A princípio ele hesitou em usar as generosas cartas de apresentação de Sherwood Anderson para Ezra Pound, Gertrude Stein e Sylvia Beach. A srta. Beach recebeu a dela bem mais tarde, depois de Hemingway ter descoberto a Shakespeare and Company e se apresentado por conta própria. A livraria era aquecida e tinha bom estoque de livros que a pobreza de Hemingway não lhe permitia comprar, mas que ele soube, feliz, que poderia pegar emprestados. Acostumou-se a chamar Sylvia Beach de 'madame Shakespeare' e sob este nome escreveu para ela na rue de l'Odeon, 12. Havia uma foto de Sherwood Anderson entre as que figuravam na galeria particular dos amigos literários da srta. Beach, mas Hemingway não a informou de sua amizade com Anderson nem lhe mostrou de início a carta escrita por este; só muito depois de ter se tornado o 'melhor freguês' da Shakespeare and Company foi que entregou a Sylvia Beach, e ainda assim timidamente, a apresentação que trouxera. Hemingway começou então a procurar Gertrude Stein e escreveu para Anderson:

"Gertrude Stein e eu somos como irmãos."

Impressionou-se e ao mesmo tempo divertiu-se com sua descoberta de Ezra Pound, que nessa época estava aprendendo a tocar fagote e fazia seus próprios móveis, toscos mas úteis, de madeira de caixotes. "Pound ficou com seis poemas meus... ele acha que eu sou um poeta e tanto. " o jovem autor jogava tênis e lutava boxe com Pound, e sentava-se aos pés da srta. Stein - absorvendo então como um perfeito estudante as lições que poderia aplicar com mais proveito à próprio busca solitária. Como estudante, aceitou conselhos e críticas dessas duas fontes originais - pelo menos durante as afinidades literárias do início, "quando as flores da amizade se abriam", sem as complicações das sangrentas rixas do final da década - mas foi bastante sábio para manter distância, em cantos neutros, seus dois preceptores nas artes.

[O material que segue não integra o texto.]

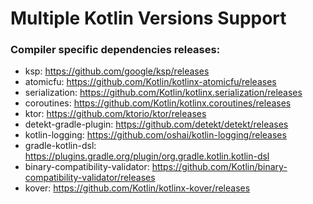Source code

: # Multiple Kotlin Versions Support


### Compiler specific dependencies releases:
- ksp: https://github.com/google/ksp/releases
- atomicfu: https://github.com/Kotlin/kotlinx-atomicfu/releases
- serialization: https://github.com/Kotlin/kotlinx.serialization/releases
- coroutines: https://github.com/Kotlin/kotlinx.coroutines/releases
- ktor: https://github.com/ktorio/ktor/releases
- detekt-gradle-plugin: https://github.com/detekt/detekt/releases
- kotlin-logging: https://github.com/oshai/kotlin-logging/releases
- gradle-kotlin-dsl: https://plugins.gradle.org/plugin/org.gradle.kotlin.kotlin-dsl
- binary-compatibility-validator: https://github.com/Kotlin/binary-compatibility-validator/releases
- kover: https://github.com/Kotlin/kotlinx-kover/releases
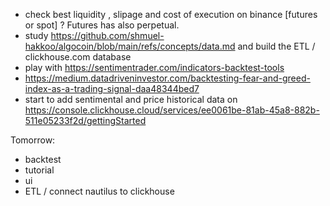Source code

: 


- check best liquidity , slipage and cost of execution on binance [futures or spot] ? Futures has also perpetual.
- study https://github.com/shmuel-hakkoo/algocoin/blob/main/refs/concepts/data.md and build the ETL / clickhouse.com database
- play with https://sentimentrader.com/indicators-backtest-tools
- https://medium.datadriveninvestor.com/backtesting-fear-and-greed-index-as-a-trading-signal-daa48344bed7
- start to add sentimental and price historical data on https://console.clickhouse.cloud/services/ee0061be-81ab-45a8-882b-511e05233f2d/gettingStarted




Tomorrow:


- backtest
- tutorial
- ui
- ETL / connect nautilus to clickhouse

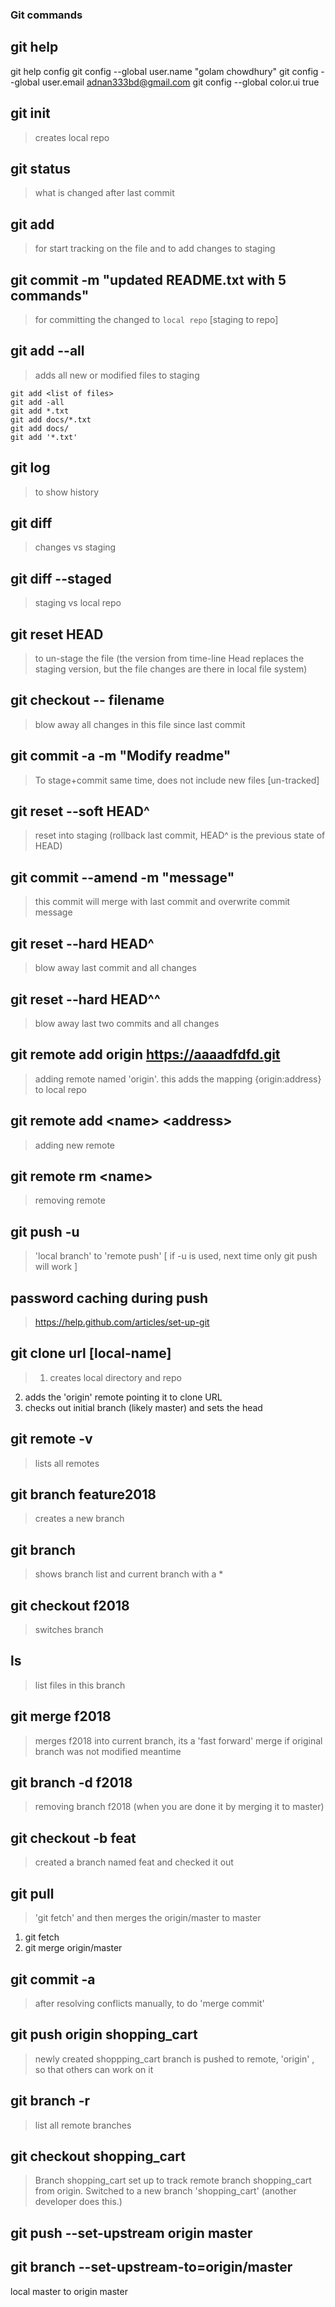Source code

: ### Git commands

## git help <any git command>
   git help config
   git config --global user.name "golam chowdhury"
   git config --global user.email adnan333bd@gmail.com
   git config --global color.ui true


## git init
>  creates local repo

## git status
>  what is changed after last commit

## git add <filename>
>   for start tracking on the file and to add changes to staging

## git commit -m "updated README.txt with 5 commands"
> for committing the changed to `local repo` [staging to repo]

## git add --all
> adds all new or modified files to staging

    git add <list of files>
    git add -all
    git add *.txt
    git add docs/*.txt
    git add docs/
    git add '*.txt'

## git log
>  to show history

## git diff
> changes vs staging

## git diff --staged
> staging vs local repo

## git reset HEAD <file> 
> to un-stage the file
(the version from time-line Head replaces the staging version, but the file changes are there in local file system)

## git checkout -- filename
> blow away all changes in this file since last commit

## git commit -a -m "Modify readme"
> To stage+commit same time, does not include new files [un-tracked]
 
## git reset --soft HEAD^
> reset into staging (rollback last commit, HEAD^ is the previous state of HEAD)

## git commit --amend -m "message"
> this commit will merge with last commit and overwrite commit message

## git reset --hard HEAD^
> blow away last commit and all changes

## git reset --hard HEAD^^ 
> blow away last two commits and all changes

## git remote add origin https://aaaadfdfd.git
> adding remote named 'origin'. this adds the mapping {origin:address} to local repo

## git remote add \<name> \<address>
> adding new remote

## git remote rm \<name>
> removing remote

## git push -u <remote-name> <local-branch-name>
> 'local branch' to 'remote push' [ if -u is used, next time only git push will work ]

## password caching during push
> https://help.github.com/articles/set-up-git

## git clone url [local-name]
> 1) creates local directory and repo 
  2) adds the 'origin' remote pointing it to clone URL
  3) checks out initial branch (likely master) and sets the head

## git remote -v
> lists all remotes

## git branch feature2018
> creates a new branch

## git branch
> shows branch list and current branch with a *

## git checkout f2018
> switches branch

## ls
> list files in this branch

## git merge f2018
> merges f2018 into current branch, its a 'fast forward' merge if original branch was not modified meantime

## git branch -d f2018
> removing branch f2018 (when you are done it by merging it to master)

## git checkout -b feat
> created a branch named feat and checked it out

## git pull
> 'git fetch' and then merges the origin/master to master
   1) git fetch
   2) git merge origin/master

## git commit -a
> after resolving conflicts manually, to do 'merge commit'

## git push origin shopping_cart
> newly created shoppping_cart branch is pushed to remote, 'origin' , so that others can work on it

## git branch -r
> list all remote branches

## git checkout shopping_cart
> Branch shopping_cart set up to track remote branch shopping_cart from origin. Switched to a new branch 'shopping_cart' (another developer does this.) 

## git push --set-upstream origin master
## git branch --set-upstream-to=origin/master
 local master to origin master








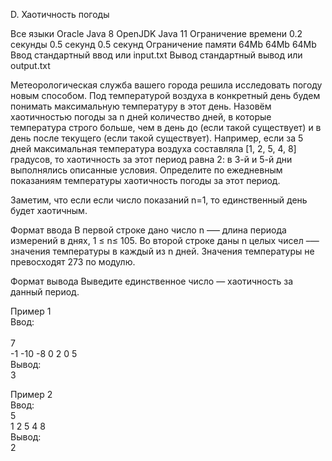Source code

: D. Хаотичность погоды

Все языки	Oracle Java 8	OpenJDK Java 11
Ограничение времени	0.2 секунды	0.5 секунд	0.5 секунд
Ограничение памяти	64Mb	64Mb	64Mb
Ввод	стандартный ввод или input.txt
Вывод	стандартный вывод или output.txt

Метеорологическая служба вашего города решила исследовать погоду новым способом. Под температурой воздуха в конкретный день будем понимать максимальную температуру в этот день. Назовём хаотичностью погоды за n дней количество дней, в которые температура строго больше, чем в день до (если такой существует) и в день после текущего (если такой существует). Например, если за 5 дней максимальная температура воздуха составляла [1, 2, 5, 4, 8] градусов, то хаотичность за этот период равна 2: в 3-й и 5-й дни выполнялись описанные условия. Определите по ежедневным показаниям температуры хаотичность погоды за этот период.

Заметим, что если если число показаний n=1, то единственный день будет хаотичным.

Формат ввода
В первой строке дано число n –— длина периода измерений в днях, 1 ≤ n≤ 105. Во второй строке даны n целых чисел –— значения температуры в каждый из n дней. Значения температуры не превосходят 273 по модулю.

Формат вывода
Выведите единственное число — хаотичность за данный период.

Пример 1<br/>
Ввод:<br/>	
7<br/>
-1 -10 -8 0 2 0 5<br/>
Вывод:<br/> 
3<br/>

Пример 2<br/>
Ввод:<br/>
5<br/>
1 2 5 4 8<br/>
Вывод:<br/> 
2<br/>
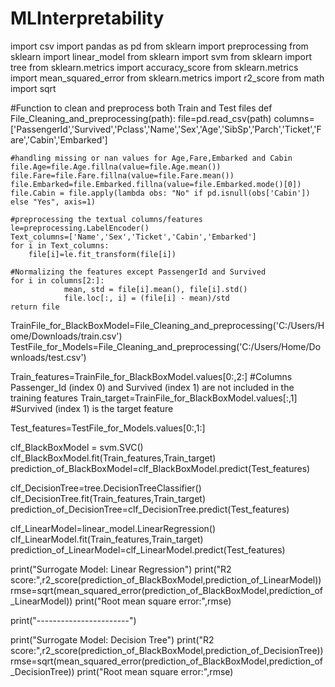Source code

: # MLInterpretability
import csv
import pandas as pd
from sklearn import preprocessing
from sklearn import linear_model
from sklearn import svm
from sklearn import tree
from sklearn.metrics import accuracy_score
from sklearn.metrics import mean_squared_error
from sklearn.metrics import r2_score
from math import sqrt

#Function to clean and preprocess both Train and Test files
def File_Cleaning_and_preprocessing(path):
    file=pd.read_csv(path)
    columns=['PassengerId','Survived','Pclass','Name','Sex','Age','SibSp','Parch','Ticket','Fare','Cabin','Embarked']
    
    #handling missing or nan values for Age,Fare,Embarked and Cabin
    file.Age=file.Age.fillna(value=file.Age.mean())
    file.Fare=file.Fare.fillna(value=file.Fare.mean())
    file.Embarked=file.Embarked.fillna(value=file.Embarked.mode()[0])
    file.Cabin = file.apply(lambda obs: "No" if pd.isnull(obs['Cabin']) else "Yes", axis=1)

    #preprocessing the textual columns/features
    le=preprocessing.LabelEncoder()
    Text_columns=['Name','Sex','Ticket','Cabin','Embarked']
    for i in Text_columns:
        file[i]=le.fit_transform(file[i])

    #Normalizing the features except PassengerId and Survived
    for i in columns[2:]:
                mean, std = file[i].mean(), file[i].std()
                file.loc[:, i] = (file[i] - mean)/std
    return file
    

TrainFile_for_BlackBoxModel=File_Cleaning_and_preprocessing('C:/Users/Home/Downloads/train.csv')
TestFile_for_Models=File_Cleaning_and_preprocessing('C:/Users/Home/Downloads/test.csv')

Train_features=TrainFile_for_BlackBoxModel.values[0:,2:] #Columns Passenger_Id (index 0) and Survived (index 1) are not included in the training features
Train_target=TrainFile_for_BlackBoxModel.values[:,1] #Survived (index 1) is the target feature

Test_features=TestFile_for_Models.values[0:,1:] 

clf_BlackBoxModel = svm.SVC()
clf_BlackBoxModel.fit(Train_features,Train_target)
prediction_of_BlackBoxModel=clf_BlackBoxModel.predict(Test_features)


clf_DecisionTree=tree.DecisionTreeClassifier()
clf_DecisionTree.fit(Train_features,Train_target)
prediction_of_DecisionTree=clf_DecisionTree.predict(Test_features)


clf_LinearModel=linear_model.LinearRegression()
clf_LinearModel.fit(Train_features,Train_target)
prediction_of_LinearModel=clf_LinearModel.predict(Test_features)




print("Surrogate Model: Linear Regression")
print("R2 score:",r2_score(prediction_of_BlackBoxModel,prediction_of_LinearModel))
rmse=sqrt(mean_squared_error(prediction_of_BlackBoxModel,prediction_of_LinearModel))
print("Root mean square error:",rmse)

print("-----------------------")

print("Surrogate Model: Decision Tree")
print("R2 score:",r2_score(prediction_of_BlackBoxModel,prediction_of_DecisionTree))
rmse=sqrt(mean_squared_error(prediction_of_BlackBoxModel,prediction_of_DecisionTree))
print("Root mean square error:",rmse)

Para aliviar-se da dura disciplina dos contínuos esforços literários, o jovem Hemingway lutava boxe ou assistia a competições esportivas em Auteuil ou no velódromo de Paris. Outra fuga das pressões criadoras, numa cidade feita para isso, era andar. Hemingway descobriu partes de Paris que os habitués do Dôme, da Coupole e da Rotonde nunca sairiam de suas cadeiras de vime para visitar: os ringues de boxe ao ar livre de Ménilmontant e o restaurante á beira-rio Chez Robinson, com mesas aninhadas sob as árvores ao longo do curso superior do Sena. Durante as incursões exploratórias pela cidade, o escritor ia acumulando os momentos, privados e públicos, nos quais poderia basear-se: um inventário de detalhes eficazes que dessem dimensão à sua ficção. Ao acaso, fez amigos entre corredores de bicicleta, que pedalavam toda a semana, e pescadores grisalhos dos cais da Île de la Cité, que dependiam dos minúsculos goujons que pegavam para suplementar as aposentadorias drasticamente reduzidas pela queda do franco. Hemingway foi parceiro de luta de boxeadores profissionais, amigo dos garçons dos cafés, confidente de prostitutas. Ao longo dos amplos bulevares ou intrometendo-se por estranhos becos sem saída, o jovem peso-pesado ia palmilhando a esmo a cidade que mais amava, seu domínio pessoal.